The cascading effects are unmistakable: imported raw material and component costs have surged, compressing manufacturing margins and eroding export competitiveness. What was once a manageable cost factor has become an enterprise-level risk that demands strategic attention at the highest levels of corporate leadership.
Supply Chain Management Becomes the Top Strategic Priority
Perhaps the most telling statistic in the report is that 68% of trade professionals now cite supply chain management as their top strategic concern—nearly double the 35% recorded just one year ago. This isn’t merely about logistics optimization anymore; companies are treating supply chain vulnerabilities as existential threats.
“Supply chain reliability is back on the radar in a big way,” noted one survey respondent, reflecting a broader shift from inventory efficiency toward systemic resilience. The elevation of supply chain concerns to boardroom priority signals a fundamental change in how enterprises view their global operations.
The Cost Absorption Dilemma
Faced with mounting cost pressures, companies are making difficult choices about who bears the burden. 39% of respondents report their organizations are either absorbing or considering absorbing tariff costs—a threefold increase from just 13% the previous year. This dramatic shift reveals the competitive intensity of global markets where passing costs to customers risks losing market share.
Critically, 76% of trade professionals now believe the new tariffs represent a permanent approach to trade policy rather than a short-term negotiating tactic. This long-term perspective is driving fundamental restructuring of business models and supply chain architectures rather than temporary adjustments.

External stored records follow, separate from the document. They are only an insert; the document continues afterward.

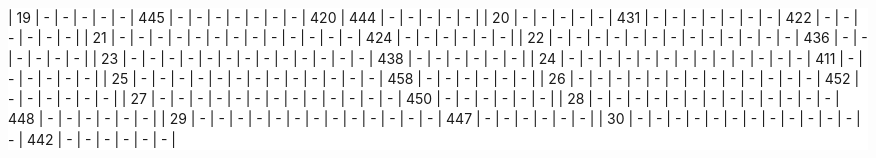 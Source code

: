 |   19   |      -      |                  -                   |                       -                       |        -        |                   -                    |        445        |                    -                     |                         -                          |       -        |    -    |        -        |     -     |              -              |    420     |      444      |    -    |      -       |      -       |       -        |      -      |
|   20   |      -      |                  -                   |                       -                       |        -        |                   -                    |        431        |                    -                     |                         -                          |       -        |    -    |        -        |     -     |              -              |    422     |       -       |    -    |      -       |      -       |       -        |      -      |
|   21   |      -      |                  -                   |                       -                       |        -        |                   -                    |         -         |                    -                     |                         -                          |       -        |    -    |        -        |     -     |              -              |    424     |       -       |    -    |      -       |      -       |       -        |      -      |
|   22   |      -      |                  -                   |                       -                       |        -        |                   -                    |         -         |                    -                     |                         -                          |       -        |    -    |        -        |     -     |              -              |    436     |       -       |    -    |      -       |      -       |       -        |      -      |
|   23   |      -      |                  -                   |                       -                       |        -        |                   -                    |         -         |                    -                     |                         -                          |       -        |    -    |        -        |     -     |              -              |    438     |       -       |    -    |      -       |      -       |       -        |      -      |
|   24   |      -      |                  -                   |                       -                       |        -        |                   -                    |         -         |                    -                     |                         -                          |       -        |    -    |        -        |     -     |              -              |    411     |       -       |    -    |      -       |      -       |       -        |      -      |
|   25   |      -      |                  -                   |                       -                       |        -        |                   -                    |         -         |                    -                     |                         -                          |       -        |    -    |        -        |     -     |              -              |    458     |       -       |    -    |      -       |      -       |       -        |      -      |
|   26   |      -      |                  -                   |                       -                       |        -        |                   -                    |         -         |                    -                     |                         -                          |       -        |    -    |        -        |     -     |              -              |    452     |       -       |    -    |      -       |      -       |       -        |      -      |
|   27   |      -      |                  -                   |                       -                       |        -        |                   -                    |         -         |                    -                     |                         -                          |       -        |    -    |        -        |     -     |              -              |    450     |       -       |    -    |      -       |      -       |       -        |      -      |
|   28   |      -      |                  -                   |                       -                       |        -        |                   -                    |         -         |                    -                     |                         -                          |       -        |    -    |        -        |     -     |              -              |    448     |       -       |    -    |      -       |      -       |       -        |      -      |
|   29   |      -      |                  -                   |                       -                       |        -        |                   -                    |         -         |                    -                     |                         -                          |       -        |    -    |        -        |     -     |              -              |    447     |       -       |    -    |      -       |      -       |       -        |      -      |
|   30   |      -      |                  -                   |                       -                       |        -        |                   -                    |         -         |                    -                     |                         -                          |       -        |    -    |        -        |     -     |              -              |    442     |       -       |    -    |      -       |      -       |       -        |      -      |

Three Dominant Mitigation Strategies Emerge
The report identifies three primary strategies companies are deploying to navigate tariff turbulence:
- Changing sourcing patterns (65%)—the most widely adopted strategy, involving diversification of supplier bases and shifting procurement to lower-tariff jurisdictions
- Renegotiating supplier contracts (57%)—restructuring existing agreements to share or redistribute tariff-related cost increases
- Nearshoring or reshoring manufacturing (51%)—relocating production closer to end markets, particularly back to the United States
These aren’t incremental adjustments—they represent wholesale restructuring of global supply chains and production footprints that will reshape trade flows for years to come.
Compliance Complexity Creates New Operational Burdens
Beyond direct cost impacts, companies face a rapidly expanding compliance burden. The report documents increased documentation requirements, deeper scrutiny of tariff classifications and country-of-origin claims, and more frequent inspections. These regulatory pressures are slowing project timelines and increasing operational costs across the board.

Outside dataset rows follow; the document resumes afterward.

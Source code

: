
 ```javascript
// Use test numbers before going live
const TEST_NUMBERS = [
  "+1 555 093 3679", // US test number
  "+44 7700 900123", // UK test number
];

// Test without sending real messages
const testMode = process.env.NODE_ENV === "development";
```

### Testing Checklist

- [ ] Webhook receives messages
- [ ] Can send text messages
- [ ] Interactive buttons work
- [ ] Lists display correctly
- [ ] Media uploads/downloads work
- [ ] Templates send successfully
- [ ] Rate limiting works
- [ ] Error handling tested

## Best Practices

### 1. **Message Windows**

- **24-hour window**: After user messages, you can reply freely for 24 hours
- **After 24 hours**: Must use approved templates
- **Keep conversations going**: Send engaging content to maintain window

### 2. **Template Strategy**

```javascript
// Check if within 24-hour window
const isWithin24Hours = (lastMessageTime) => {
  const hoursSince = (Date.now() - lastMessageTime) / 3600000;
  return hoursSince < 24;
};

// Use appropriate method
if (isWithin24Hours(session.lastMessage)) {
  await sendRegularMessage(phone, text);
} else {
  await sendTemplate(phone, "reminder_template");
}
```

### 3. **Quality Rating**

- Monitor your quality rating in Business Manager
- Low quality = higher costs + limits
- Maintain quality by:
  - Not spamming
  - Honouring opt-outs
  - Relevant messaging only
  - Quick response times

“Project schedules are being impacted by the complexity and delays in regulatory compliance and customs clearance,” one respondent noted. The compliance challenge is particularly acute for companies managing multi-country supply chains where different tariff regimes, classification standards, and documentation requirements must be navigated simultaneously.
From Cost Center to Strategic Partner: The Trade Function’s Transformation
One of the report’s most significant findings is the elevation of trade departments within organizational hierarchies. As tariff management becomes central to profitability and competitive positioning, trade functions are transforming from back-office cost centers into strategic business partners with direct influence on sourcing decisions, market entry strategies, and product pricing.

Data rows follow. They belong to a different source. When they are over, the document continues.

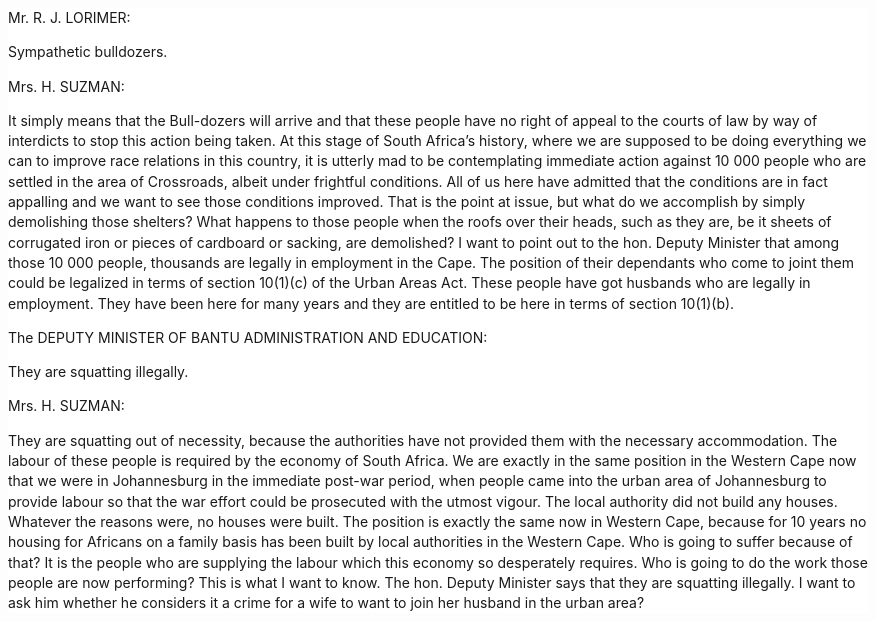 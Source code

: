 </speech>

<speech by="#lorimer">

<from><span class="col_7079-7080" refersTo="page_0870"/>Mr. <person refersTo="hansard_za">R. J. LORIMER</person>:</from>

<p>Sympathetic bulldozers.</p>

</speech>

<speech by="#suzman">

<from>Mrs. <person refersTo="hansard_za">H. SUZMAN</person>:</from>

<p>It simply means that the Bull-dozers will arrive and that these people have no right of appeal to the courts of law by way of interdicts to stop this action being taken. At this stage of South Africa&#x2019;s history, where we are supposed to be doing everything we can to improve race relations in this country, it is utterly mad to be contemplating immediate action against 10 000 people who are settled in the area of Crossroads, albeit under frightful conditions. All of us here have admitted that the conditions are in fact appalling and we want to see those conditions improved. That is the point at issue, but what do we accomplish by simply demolishing those shelters? What happens to those people when the roofs over their heads, such as they are, be it sheets of corrugated iron or pieces of cardboard or sacking, are demolished? I want to point out to the hon. Deputy Minister that among those 10 000 people, thousands are legally in employment in the Cape. The position of their dependants who come to joint them could be legalized in terms of section 10(1)(c) of the Urban Areas Act. These people have got husbands who are legally in employment. They have been here for many years and they are entitled to be here in terms of section 10(1)(b).</p>

</speech>

<speech by="#deputy_minister_of_bantu_administration_and_education">

<from>The <person refersTo="hansard_za">DEPUTY MINISTER OF BANTU ADMINISTRATION AND EDUCATION</person>:</from>

<p>They are squatting illegally.</p>

</speech>

<speech by="#suzman">

<from>Mrs. <person refersTo="hansard_za">H. SUZMAN</person>:</from>

<p>They are squatting out of necessity, because the authorities have not provided them with the necessary accommodation. The labour of these people is required by the economy of South Africa. We are exactly in the same position in the Western Cape now that we were in Johannesburg in the immediate post-war period, when people came into the urban area of Johannesburg to provide labour so that the war effort could be prosecuted with the utmost vigour. The local authority did not build any houses. Whatever the reasons were, no houses were built. The position is exactly the same now in Western Cape, because for 10 years no housing for Africans on a family basis has been built by local authorities in the Western Cape. Who is going to suffer because of that? It is the people who are supplying the labour which this economy so desperately requires. Who is going to do the work those people are now performing? This is what I want to know. The hon. Deputy Minister says that they are squatting illegally. I want to ask him whether he considers it a crime for a wife to want to join her husband in the urban area?</p>

</speech>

This transformation demands new capabilities: trade professionals must now combine deep regulatory expertise with strategic business acumen, data analytics, and cross-functional collaboration skills. Organizations that invest in building these capabilities will be better positioned to turn tariff complexity into competitive advantage.
Looking ahead, the companies that thrive will be those that treat trade policy not as a background risk to be managed, but as a strategic input that shapes every aspect of their global operations—from where they source to where they sell.